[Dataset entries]
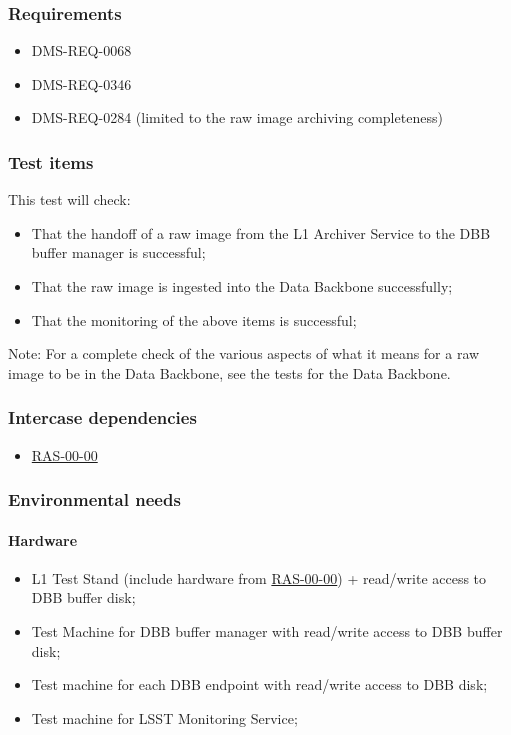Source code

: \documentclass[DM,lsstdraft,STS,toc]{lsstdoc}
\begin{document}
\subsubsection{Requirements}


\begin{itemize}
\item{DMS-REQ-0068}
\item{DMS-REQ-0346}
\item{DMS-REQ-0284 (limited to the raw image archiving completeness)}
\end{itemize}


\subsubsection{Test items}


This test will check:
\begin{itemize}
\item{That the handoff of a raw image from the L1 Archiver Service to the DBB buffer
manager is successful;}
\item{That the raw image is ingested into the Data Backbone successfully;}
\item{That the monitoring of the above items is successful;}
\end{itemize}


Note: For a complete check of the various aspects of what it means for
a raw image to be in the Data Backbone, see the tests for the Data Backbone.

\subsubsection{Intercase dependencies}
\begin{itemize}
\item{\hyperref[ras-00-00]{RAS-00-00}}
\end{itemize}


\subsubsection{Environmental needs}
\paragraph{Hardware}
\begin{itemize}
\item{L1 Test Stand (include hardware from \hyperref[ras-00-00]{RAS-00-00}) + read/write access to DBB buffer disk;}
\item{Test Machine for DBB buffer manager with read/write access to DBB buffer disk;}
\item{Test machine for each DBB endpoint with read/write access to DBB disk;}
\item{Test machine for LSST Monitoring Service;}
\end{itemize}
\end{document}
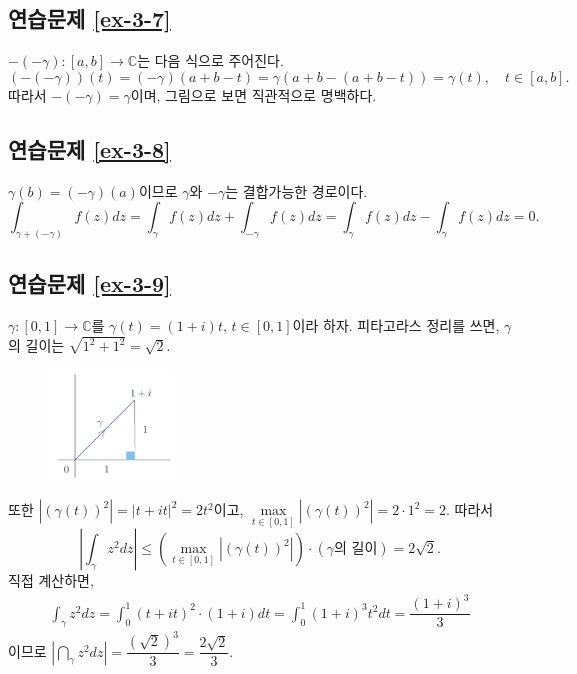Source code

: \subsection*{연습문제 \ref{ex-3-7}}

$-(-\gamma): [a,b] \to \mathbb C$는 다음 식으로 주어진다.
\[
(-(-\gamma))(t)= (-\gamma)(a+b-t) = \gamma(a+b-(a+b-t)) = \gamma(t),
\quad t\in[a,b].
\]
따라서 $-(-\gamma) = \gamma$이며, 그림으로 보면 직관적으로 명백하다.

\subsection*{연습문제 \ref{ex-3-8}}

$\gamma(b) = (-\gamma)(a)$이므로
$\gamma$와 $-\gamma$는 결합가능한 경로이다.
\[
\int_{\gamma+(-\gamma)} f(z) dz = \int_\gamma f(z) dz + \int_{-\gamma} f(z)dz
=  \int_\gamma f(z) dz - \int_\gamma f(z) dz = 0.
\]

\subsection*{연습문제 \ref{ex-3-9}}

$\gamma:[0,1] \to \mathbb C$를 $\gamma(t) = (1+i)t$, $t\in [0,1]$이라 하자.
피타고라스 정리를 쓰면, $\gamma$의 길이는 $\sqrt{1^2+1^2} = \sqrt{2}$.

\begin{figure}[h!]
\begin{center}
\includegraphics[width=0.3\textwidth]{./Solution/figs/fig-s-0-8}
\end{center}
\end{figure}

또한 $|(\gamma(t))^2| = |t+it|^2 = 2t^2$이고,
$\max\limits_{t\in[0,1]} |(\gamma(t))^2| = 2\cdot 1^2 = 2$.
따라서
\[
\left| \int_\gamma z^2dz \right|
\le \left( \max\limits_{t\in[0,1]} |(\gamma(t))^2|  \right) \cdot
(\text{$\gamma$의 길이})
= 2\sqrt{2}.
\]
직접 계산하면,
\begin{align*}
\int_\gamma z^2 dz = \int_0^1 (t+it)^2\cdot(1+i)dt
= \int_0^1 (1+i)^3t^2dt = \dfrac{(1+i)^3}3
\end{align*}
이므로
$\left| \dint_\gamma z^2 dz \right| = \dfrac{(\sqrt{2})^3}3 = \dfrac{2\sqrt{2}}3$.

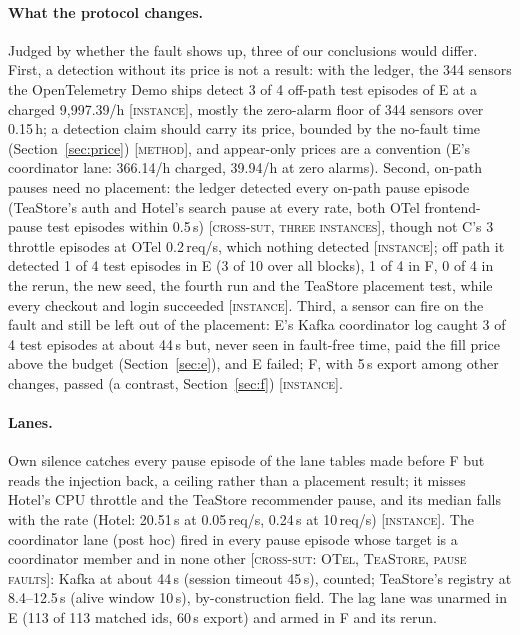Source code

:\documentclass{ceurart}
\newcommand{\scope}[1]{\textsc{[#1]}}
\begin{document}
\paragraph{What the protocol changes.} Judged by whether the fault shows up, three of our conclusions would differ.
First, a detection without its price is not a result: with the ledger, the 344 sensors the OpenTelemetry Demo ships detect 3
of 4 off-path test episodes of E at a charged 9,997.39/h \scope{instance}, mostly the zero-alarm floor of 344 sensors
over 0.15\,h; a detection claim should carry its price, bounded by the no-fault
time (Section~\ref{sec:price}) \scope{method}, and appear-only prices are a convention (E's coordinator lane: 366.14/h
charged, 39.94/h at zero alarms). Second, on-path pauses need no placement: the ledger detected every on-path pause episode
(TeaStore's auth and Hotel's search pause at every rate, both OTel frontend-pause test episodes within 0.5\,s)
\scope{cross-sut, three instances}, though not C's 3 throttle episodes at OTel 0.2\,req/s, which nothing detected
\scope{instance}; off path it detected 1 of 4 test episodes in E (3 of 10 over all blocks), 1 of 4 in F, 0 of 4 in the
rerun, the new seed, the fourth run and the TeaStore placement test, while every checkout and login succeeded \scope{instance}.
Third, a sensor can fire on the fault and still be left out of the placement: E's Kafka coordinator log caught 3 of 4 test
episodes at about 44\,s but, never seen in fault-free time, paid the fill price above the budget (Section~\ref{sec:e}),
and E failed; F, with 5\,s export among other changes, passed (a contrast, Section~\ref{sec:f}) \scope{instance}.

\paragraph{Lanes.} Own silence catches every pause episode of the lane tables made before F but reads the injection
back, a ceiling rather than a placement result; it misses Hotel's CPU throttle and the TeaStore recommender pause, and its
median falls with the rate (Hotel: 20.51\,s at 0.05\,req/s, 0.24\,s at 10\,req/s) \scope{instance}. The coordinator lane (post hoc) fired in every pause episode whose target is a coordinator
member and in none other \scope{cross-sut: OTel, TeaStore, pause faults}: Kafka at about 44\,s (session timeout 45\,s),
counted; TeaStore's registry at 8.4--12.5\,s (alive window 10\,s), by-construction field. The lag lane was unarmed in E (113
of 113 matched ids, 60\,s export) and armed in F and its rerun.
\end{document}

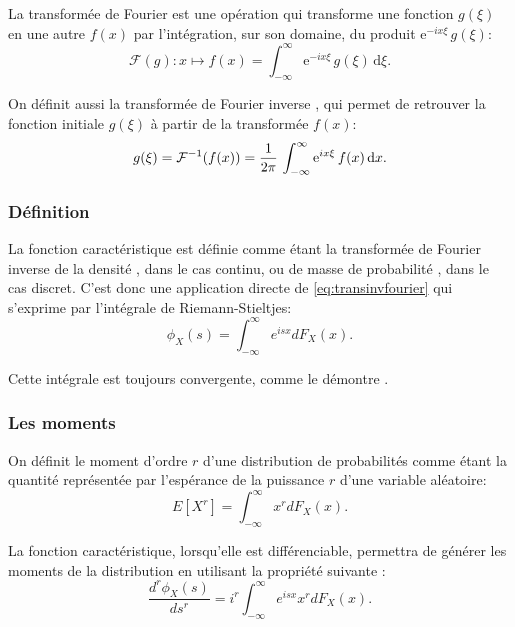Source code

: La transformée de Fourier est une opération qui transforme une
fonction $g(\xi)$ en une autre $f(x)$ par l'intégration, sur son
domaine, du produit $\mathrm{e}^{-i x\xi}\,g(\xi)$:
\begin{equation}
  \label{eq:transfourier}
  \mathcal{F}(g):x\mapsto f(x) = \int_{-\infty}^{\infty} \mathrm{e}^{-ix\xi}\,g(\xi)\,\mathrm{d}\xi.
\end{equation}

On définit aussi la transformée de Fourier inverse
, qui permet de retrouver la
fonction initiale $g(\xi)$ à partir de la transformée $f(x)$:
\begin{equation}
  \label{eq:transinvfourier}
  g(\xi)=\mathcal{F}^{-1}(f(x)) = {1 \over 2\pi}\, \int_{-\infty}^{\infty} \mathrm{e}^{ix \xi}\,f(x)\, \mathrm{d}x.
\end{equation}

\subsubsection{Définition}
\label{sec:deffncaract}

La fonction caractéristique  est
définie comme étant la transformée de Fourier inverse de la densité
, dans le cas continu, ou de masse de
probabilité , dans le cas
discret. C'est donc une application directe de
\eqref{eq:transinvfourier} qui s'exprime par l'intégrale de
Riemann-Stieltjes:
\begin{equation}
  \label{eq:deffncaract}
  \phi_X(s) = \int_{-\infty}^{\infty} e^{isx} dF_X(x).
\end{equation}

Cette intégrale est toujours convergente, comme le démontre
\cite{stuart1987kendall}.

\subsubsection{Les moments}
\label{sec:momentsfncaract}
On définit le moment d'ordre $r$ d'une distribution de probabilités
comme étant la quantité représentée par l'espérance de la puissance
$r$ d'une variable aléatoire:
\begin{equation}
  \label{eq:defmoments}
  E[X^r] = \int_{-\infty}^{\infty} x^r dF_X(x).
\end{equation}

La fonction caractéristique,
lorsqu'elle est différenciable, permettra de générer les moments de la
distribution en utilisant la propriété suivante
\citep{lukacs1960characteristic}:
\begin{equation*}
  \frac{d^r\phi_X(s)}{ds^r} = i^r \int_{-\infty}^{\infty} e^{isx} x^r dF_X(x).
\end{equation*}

#### ACTIVITY:
Report each line of the data that includes the string "image".

#### WRITTEN ANSWER:
\item{DMS-REQ-0284 (limited to the raw image archiving completeness)}
\item{That the handoff of a raw image from the L1 Archiver Service to the DBB buffer
\item{That the raw image is ingested into the Data Backbone successfully;}
a raw image to be in the Data Backbone, see the tests for the Data Backbone.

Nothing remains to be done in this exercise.